### What you have to do
Reproduce the full set of records that follow, exactly as shown.

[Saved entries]

Segment Open

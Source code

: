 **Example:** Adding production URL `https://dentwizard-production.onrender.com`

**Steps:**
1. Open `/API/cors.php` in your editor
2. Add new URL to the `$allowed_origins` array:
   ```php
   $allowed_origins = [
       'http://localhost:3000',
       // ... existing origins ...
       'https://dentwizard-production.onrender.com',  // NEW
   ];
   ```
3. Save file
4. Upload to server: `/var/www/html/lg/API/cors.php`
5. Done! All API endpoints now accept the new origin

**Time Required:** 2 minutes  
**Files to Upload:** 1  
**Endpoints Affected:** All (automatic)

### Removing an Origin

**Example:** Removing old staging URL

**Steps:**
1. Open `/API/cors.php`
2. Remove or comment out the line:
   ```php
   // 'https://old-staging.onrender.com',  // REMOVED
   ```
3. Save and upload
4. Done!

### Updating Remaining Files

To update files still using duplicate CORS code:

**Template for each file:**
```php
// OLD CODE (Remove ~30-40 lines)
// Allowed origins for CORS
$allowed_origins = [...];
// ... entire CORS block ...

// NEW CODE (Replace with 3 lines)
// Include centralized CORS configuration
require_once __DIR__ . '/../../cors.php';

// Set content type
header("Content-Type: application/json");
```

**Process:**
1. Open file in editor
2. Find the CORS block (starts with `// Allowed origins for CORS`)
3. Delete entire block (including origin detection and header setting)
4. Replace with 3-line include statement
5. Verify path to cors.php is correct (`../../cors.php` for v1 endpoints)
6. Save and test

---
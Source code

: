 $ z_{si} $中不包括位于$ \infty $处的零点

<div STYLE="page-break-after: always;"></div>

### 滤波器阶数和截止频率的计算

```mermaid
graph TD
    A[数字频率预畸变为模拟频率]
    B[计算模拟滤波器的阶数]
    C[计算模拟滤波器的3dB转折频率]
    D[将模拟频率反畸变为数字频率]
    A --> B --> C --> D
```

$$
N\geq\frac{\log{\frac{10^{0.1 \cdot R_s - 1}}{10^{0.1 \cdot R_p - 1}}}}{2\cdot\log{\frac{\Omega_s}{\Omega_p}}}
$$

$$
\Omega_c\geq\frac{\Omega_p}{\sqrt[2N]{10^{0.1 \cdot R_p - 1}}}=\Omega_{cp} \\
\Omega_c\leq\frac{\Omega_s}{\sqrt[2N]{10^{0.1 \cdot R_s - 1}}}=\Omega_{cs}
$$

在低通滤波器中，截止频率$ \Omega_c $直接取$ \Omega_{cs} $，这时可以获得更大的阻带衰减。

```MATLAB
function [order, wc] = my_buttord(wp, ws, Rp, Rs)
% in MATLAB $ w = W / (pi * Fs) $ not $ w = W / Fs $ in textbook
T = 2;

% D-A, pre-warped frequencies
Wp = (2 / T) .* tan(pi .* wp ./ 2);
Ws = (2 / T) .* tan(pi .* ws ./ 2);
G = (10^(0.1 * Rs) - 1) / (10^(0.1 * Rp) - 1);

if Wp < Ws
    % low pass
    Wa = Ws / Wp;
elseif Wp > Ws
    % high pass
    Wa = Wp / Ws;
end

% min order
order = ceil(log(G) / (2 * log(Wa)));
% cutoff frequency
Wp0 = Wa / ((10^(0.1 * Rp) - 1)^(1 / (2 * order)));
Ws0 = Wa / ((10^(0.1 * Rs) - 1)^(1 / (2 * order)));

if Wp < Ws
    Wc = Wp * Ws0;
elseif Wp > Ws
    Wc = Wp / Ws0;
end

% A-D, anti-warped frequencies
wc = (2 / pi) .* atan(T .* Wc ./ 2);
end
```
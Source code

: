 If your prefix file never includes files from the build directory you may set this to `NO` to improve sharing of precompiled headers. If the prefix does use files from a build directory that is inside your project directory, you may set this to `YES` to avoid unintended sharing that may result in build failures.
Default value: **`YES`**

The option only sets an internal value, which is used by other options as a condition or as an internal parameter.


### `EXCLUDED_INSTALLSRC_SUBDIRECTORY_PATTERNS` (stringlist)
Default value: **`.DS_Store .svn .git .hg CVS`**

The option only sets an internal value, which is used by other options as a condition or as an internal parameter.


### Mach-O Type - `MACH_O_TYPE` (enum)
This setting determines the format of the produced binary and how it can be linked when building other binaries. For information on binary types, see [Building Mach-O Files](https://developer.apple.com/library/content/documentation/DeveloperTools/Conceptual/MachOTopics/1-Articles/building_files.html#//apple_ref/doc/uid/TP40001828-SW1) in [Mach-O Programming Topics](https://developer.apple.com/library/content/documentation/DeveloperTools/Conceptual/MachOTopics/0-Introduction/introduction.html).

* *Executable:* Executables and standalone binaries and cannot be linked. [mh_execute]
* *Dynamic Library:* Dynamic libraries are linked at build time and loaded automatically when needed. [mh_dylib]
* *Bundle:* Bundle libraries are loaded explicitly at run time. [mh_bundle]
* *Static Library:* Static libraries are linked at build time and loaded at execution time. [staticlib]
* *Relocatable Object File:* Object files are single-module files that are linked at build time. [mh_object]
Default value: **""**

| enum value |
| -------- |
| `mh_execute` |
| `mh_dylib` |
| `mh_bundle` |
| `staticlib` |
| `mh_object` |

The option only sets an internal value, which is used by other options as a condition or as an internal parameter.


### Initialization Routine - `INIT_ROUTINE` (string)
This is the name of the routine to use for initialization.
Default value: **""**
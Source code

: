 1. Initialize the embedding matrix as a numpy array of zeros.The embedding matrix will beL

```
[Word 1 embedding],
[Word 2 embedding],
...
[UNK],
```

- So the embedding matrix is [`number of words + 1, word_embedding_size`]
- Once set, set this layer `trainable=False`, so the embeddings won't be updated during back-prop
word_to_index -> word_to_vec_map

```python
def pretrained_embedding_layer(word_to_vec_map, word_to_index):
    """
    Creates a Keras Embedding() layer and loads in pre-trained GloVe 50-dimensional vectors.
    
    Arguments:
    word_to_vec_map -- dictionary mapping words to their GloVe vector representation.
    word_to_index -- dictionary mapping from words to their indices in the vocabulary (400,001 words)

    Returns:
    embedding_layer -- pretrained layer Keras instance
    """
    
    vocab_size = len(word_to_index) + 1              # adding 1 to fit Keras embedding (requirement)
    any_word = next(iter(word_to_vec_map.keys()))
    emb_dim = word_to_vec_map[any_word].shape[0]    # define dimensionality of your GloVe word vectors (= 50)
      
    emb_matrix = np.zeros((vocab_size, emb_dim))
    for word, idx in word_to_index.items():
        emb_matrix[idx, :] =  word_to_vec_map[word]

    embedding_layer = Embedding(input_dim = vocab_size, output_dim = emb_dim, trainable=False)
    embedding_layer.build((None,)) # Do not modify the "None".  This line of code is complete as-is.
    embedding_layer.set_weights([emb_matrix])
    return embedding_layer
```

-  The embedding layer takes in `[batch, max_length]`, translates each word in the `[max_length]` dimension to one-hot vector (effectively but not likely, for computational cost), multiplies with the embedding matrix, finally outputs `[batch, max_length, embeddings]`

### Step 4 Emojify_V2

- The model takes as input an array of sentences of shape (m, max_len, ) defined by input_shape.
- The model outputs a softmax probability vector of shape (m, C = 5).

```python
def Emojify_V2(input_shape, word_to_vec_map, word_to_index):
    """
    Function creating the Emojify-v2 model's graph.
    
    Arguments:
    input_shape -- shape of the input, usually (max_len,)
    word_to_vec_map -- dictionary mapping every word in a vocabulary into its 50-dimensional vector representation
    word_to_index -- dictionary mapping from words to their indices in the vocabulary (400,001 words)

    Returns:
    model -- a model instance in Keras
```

Segment Closed

### Task response
Source code

: **Example:** Adding production URL `https://dentwizard-production.onrender.com`

**Steps:**
1. Open `/API/cors.php` in your editor
2. Add new URL to the `$allowed_origins` array:
   ```php
   $allowed_origins = [
       'http://localhost:3000',
       // ... existing origins ...
       'https://dentwizard-production.onrender.com',  // NEW
   ];
   ```
3. Save file
4. Upload to server: `/var/www/html/lg/API/cors.php`
5. Done! All API endpoints now accept the new origin

**Time Required:** 2 minutes  
**Files to Upload:** 1  
**Endpoints Affected:** All (automatic)

### Removing an Origin

**Example:** Removing old staging URL

**Steps:**
1. Open `/API/cors.php`
2. Remove or comment out the line:
   ```php
   // 'https://old-staging.onrender.com',  // REMOVED
   ```
3. Save and upload
4. Done!

### Updating Remaining Files

To update files still using duplicate CORS code:

**Template for each file:**
```php
// OLD CODE (Remove ~30-40 lines)
// Allowed origins for CORS
$allowed_origins = [...];
// ... entire CORS block ...

// NEW CODE (Replace with 3 lines)
// Include centralized CORS configuration
require_once __DIR__ . '/../../cors.php';

// Set content type
header("Content-Type: application/json");
```

**Process:**
1. Open file in editor
2. Find the CORS block (starts with `// Allowed origins for CORS`)
3. Delete entire block (including origin detection and header setting)
4. Replace with 3-line include statement
5. Verify path to cors.php is correct (`../../cors.php` for v1 endpoints)
6. Save and test

---
Source code

: $ z_{si} $中不包括位于$ \infty $处的零点

<div STYLE="page-break-after: always;"></div>

### 滤波器阶数和截止频率的计算

```mermaid
graph TD
    A[数字频率预畸变为模拟频率]
    B[计算模拟滤波器的阶数]
    C[计算模拟滤波器的3dB转折频率]
    D[将模拟频率反畸变为数字频率]
    A --> B --> C --> D
```

$$
N\geq\frac{\log{\frac{10^{0.1 \cdot R_s - 1}}{10^{0.1 \cdot R_p - 1}}}}{2\cdot\log{\frac{\Omega_s}{\Omega_p}}}
$$

$$
\Omega_c\geq\frac{\Omega_p}{\sqrt[2N]{10^{0.1 \cdot R_p - 1}}}=\Omega_{cp} \\
\Omega_c\leq\frac{\Omega_s}{\sqrt[2N]{10^{0.1 \cdot R_s - 1}}}=\Omega_{cs}
$$

在低通滤波器中，截止频率$ \Omega_c $直接取$ \Omega_{cs} $，这时可以获得更大的阻带衰减。

```MATLAB
function [order, wc] = my_buttord(wp, ws, Rp, Rs)
% in MATLAB $ w = W / (pi * Fs) $ not $ w = W / Fs $ in textbook
T = 2;

% D-A, pre-warped frequencies
Wp = (2 / T) .* tan(pi .* wp ./ 2);
Ws = (2 / T) .* tan(pi .* ws ./ 2);
G = (10^(0.1 * Rs) - 1) / (10^(0.1 * Rp) - 1);

if Wp < Ws
    % low pass
    Wa = Ws / Wp;
elseif Wp > Ws
    % high pass
    Wa = Wp / Ws;
end

% min order
order = ceil(log(G) / (2 * log(Wa)));
% cutoff frequency
Wp0 = Wa / ((10^(0.1 * Rp) - 1)^(1 / (2 * order)));
Ws0 = Wa / ((10^(0.1 * Rs) - 1)^(1 / (2 * order)));

if Wp < Ws
    Wc = Wp * Ws0;
elseif Wp > Ws
    Wc = Wp / Ws0;
end

% A-D, anti-warped frequencies
wc = (2 / pi) .* atan(T .* Wc ./ 2);
end
```
Source code

: If your prefix file never includes files from the build directory you may set this to `NO` to improve sharing of precompiled headers. If the prefix does use files from a build directory that is inside your project directory, you may set this to `YES` to avoid unintended sharing that may result in build failures.
Default value: **`YES`**

The option only sets an internal value, which is used by other options as a condition or as an internal parameter.


### `EXCLUDED_INSTALLSRC_SUBDIRECTORY_PATTERNS` (stringlist)
Default value: **`.DS_Store .svn .git .hg CVS`**

The option only sets an internal value, which is used by other options as a condition or as an internal parameter.


### Mach-O Type - `MACH_O_TYPE` (enum)
This setting determines the format of the produced binary and how it can be linked when building other binaries. For information on binary types, see [Building Mach-O Files](https://developer.apple.com/library/content/documentation/DeveloperTools/Conceptual/MachOTopics/1-Articles/building_files.html#//apple_ref/doc/uid/TP40001828-SW1) in [Mach-O Programming Topics](https://developer.apple.com/library/content/documentation/DeveloperTools/Conceptual/MachOTopics/0-Introduction/introduction.html).

* *Executable:* Executables and standalone binaries and cannot be linked. [mh_execute]
* *Dynamic Library:* Dynamic libraries are linked at build time and loaded automatically when needed. [mh_dylib]
* *Bundle:* Bundle libraries are loaded explicitly at run time. [mh_bundle]
* *Static Library:* Static libraries are linked at build time and loaded at execution time. [staticlib]
* *Relocatable Object File:* Object files are single-module files that are linked at build time. [mh_object]
Default value: **""**

| enum value |
| -------- |
| `mh_execute` |
| `mh_dylib` |
| `mh_bundle` |
| `staticlib` |
| `mh_object` |

The option only sets an internal value, which is used by other options as a condition or as an internal parameter.


### Initialization Routine - `INIT_ROUTINE` (string)
This is the name of the routine to use for initialization.
Default value: **""**
Source code

: 1. Initialize the embedding matrix as a numpy array of zeros.The embedding matrix will beL

```
[Word 1 embedding],
[Word 2 embedding],
...
[UNK],
```

- So the embedding matrix is [`number of words + 1, word_embedding_size`]
- Once set, set this layer `trainable=False`, so the embeddings won't be updated during back-prop
word_to_index -> word_to_vec_map

```python
def pretrained_embedding_layer(word_to_vec_map, word_to_index):
    """
    Creates a Keras Embedding() layer and loads in pre-trained GloVe 50-dimensional vectors.
    
    Arguments:
    word_to_vec_map -- dictionary mapping words to their GloVe vector representation.
    word_to_index -- dictionary mapping from words to their indices in the vocabulary (400,001 words)

    Returns:
    embedding_layer -- pretrained layer Keras instance
    """
    
    vocab_size = len(word_to_index) + 1              # adding 1 to fit Keras embedding (requirement)
    any_word = next(iter(word_to_vec_map.keys()))
    emb_dim = word_to_vec_map[any_word].shape[0]    # define dimensionality of your GloVe word vectors (= 50)
      
    emb_matrix = np.zeros((vocab_size, emb_dim))
    for word, idx in word_to_index.items():
        emb_matrix[idx, :] =  word_to_vec_map[word]

    embedding_layer = Embedding(input_dim = vocab_size, output_dim = emb_dim, trainable=False)
    embedding_layer.build((None,)) # Do not modify the "None".  This line of code is complete as-is.
    embedding_layer.set_weights([emb_matrix])
    return embedding_layer
```

-  The embedding layer takes in `[batch, max_length]`, translates each word in the `[max_length]` dimension to one-hot vector (effectively but not likely, for computational cost), multiplies with the embedding matrix, finally outputs `[batch, max_length, embeddings]`

### Step 4 Emojify_V2

- The model takes as input an array of sentences of shape (m, max_len, ) defined by input_shape.
- The model outputs a softmax probability vector of shape (m, C = 5).

```python
def Emojify_V2(input_shape, word_to_vec_map, word_to_index):
    """
    Function creating the Emojify-v2 model's graph.
    
    Arguments:
    input_shape -- shape of the input, usually (max_len,)
    word_to_vec_map -- dictionary mapping every word in a vocabulary into its 50-dimensional vector representation
    word_to_index -- dictionary mapping from words to their indices in the vocabulary (400,001 words)

    Returns:
    model -- a model instance in Keras
```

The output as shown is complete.